Overall, Navarre’s “Publishing Segment” net sales appear to be down over the previous year, though their video game agreement certainly helped:
The publishing segment includes the results of the wholly-owned subsidiaries FUNimation Entertainment, Encore and BCI. For the first quarter ended June 30, 2009, the publishing segment had net sales, before inter-company eliminations, of $24.9 million, a decrease of 9.3%, as compared to net sales of $27.4 million in the first quarter of the prior fiscal year. BCI, whose operations have been winding down since the third quarter of fiscal year 2009, generated nominal sales in the first quarter as compared to $4.4 million in net sales during the first quarter of the prior fiscal year.

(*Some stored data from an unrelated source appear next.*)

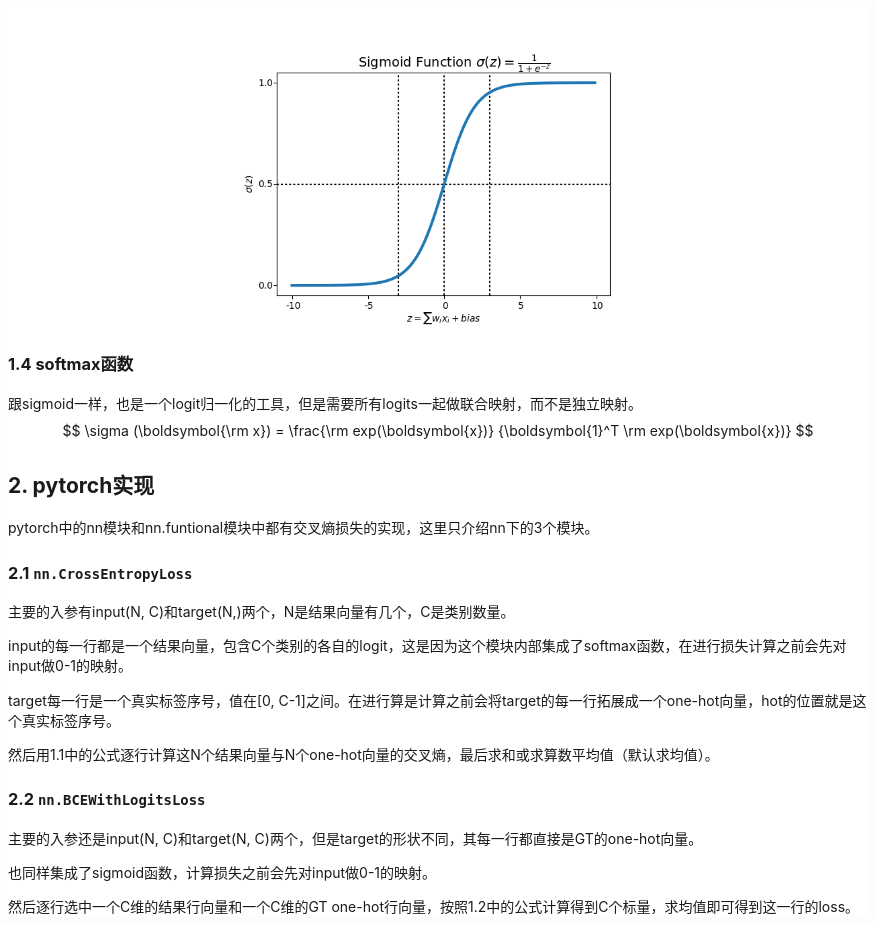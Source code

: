 <div align=center><img title="" src="/img/article/sigmoid.png" width="50%" height="50%" align=center></div>

### 1.4 softmax函数
跟sigmoid一样，也是一个logit归一化的工具，但是需要所有logits一起做联合映射，而不是独立映射。
$$
\sigma (\boldsymbol{\rm x}) = \frac{\rm exp(\boldsymbol{x})} {\boldsymbol{1}^T \rm exp(\boldsymbol{x})}
$$

## 2. pytorch实现
pytorch中的nn模块和nn.funtional模块中都有交叉熵损失的实现，这里只介绍nn下的3个模块。

### 2.1 `nn.CrossEntropyLoss`
主要的入参有input(N, C)和target(N,)两个，N是结果向量有几个，C是类别数量。

input的每一行都是一个结果向量，包含C个类别的各自的logit，这是因为这个模块内部集成了softmax函数，在进行损失计算之前会先对input做0-1的映射。

target每一行是一个真实标签序号，值在[0, C-1]之间。在进行算是计算之前会将target的每一行拓展成一个one-hot向量，hot的位置就是这个真实标签序号。

然后用1.1中的公式逐行计算这N个结果向量与N个one-hot向量的交叉熵，最后求和或求算数平均值（默认求均值）。

### 2.2 `nn.BCEWithLogitsLoss`
主要的入参还是input(N, C)和target(N, C)两个，但是target的形状不同，其每一行都直接是GT的one-hot向量。

也同样集成了sigmoid函数，计算损失之前会先对input做0-1的映射。

然后逐行选中一个C维的结果行向量和一个C维的GT one-hot行向量，按照1.2中的公式计算得到C个标量，求均值即可得到这一行的loss。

Operating income during the first quarter for the publishing segment was $6.1 million, as compared to operating income of $3.4 million in the first quarter of the prior year. The publishing segment’s operating income was positively impacted by FUNimation revenue from the licensing of North American video game rights to Bandai Namco in connection with the Dragon Ball Z brand.
In Navarre’s earnings conference call this morning, all of the above information was reiterated. FUNimation apparently had an “outstanding” quarter, and DVD sales far exceeded expectations at two major retailers (the names of said retailers not being divulged). It was expected that between Afro Samurai 2 being nominated for an Emmy and DBZ’s five-year license extension, FUNimation’s anime market dominance would be assured for the foreseeable future.
In the analyst Q&A segment at the end of the call (primarily with Bob Evans of Craig-Hallum), the time-frame of the DBZ five-year license extension was asked about. Deacon noted that the new agreement would run to mid-2015. It was also noted that FUNimation considers about 60 of their properties “breakthrough” (inferring a meaning of “profitable”), and about 20% of these (~16) are considered “A”-properties, with the Dragon Ball franchise being noted earlier in the call as the clear leader. It is expected that the anime release schedule will slow in Q2, picking up again in Q3 and Q4; this conveniently lines up with FUNimation’s release of “Dragon Box” sets in November of this year (among other titles, of course).
In a separate Schedule 14A filed on July 28th, it was noted that:
In FY2009, the Named Executive Officers did not receive base pay increases, except for Mr. Fukunaga whose base salary was increased 5% from $350,000 to $367,500.
There you have it — your financial analysis for the first quarter of the fiscal year!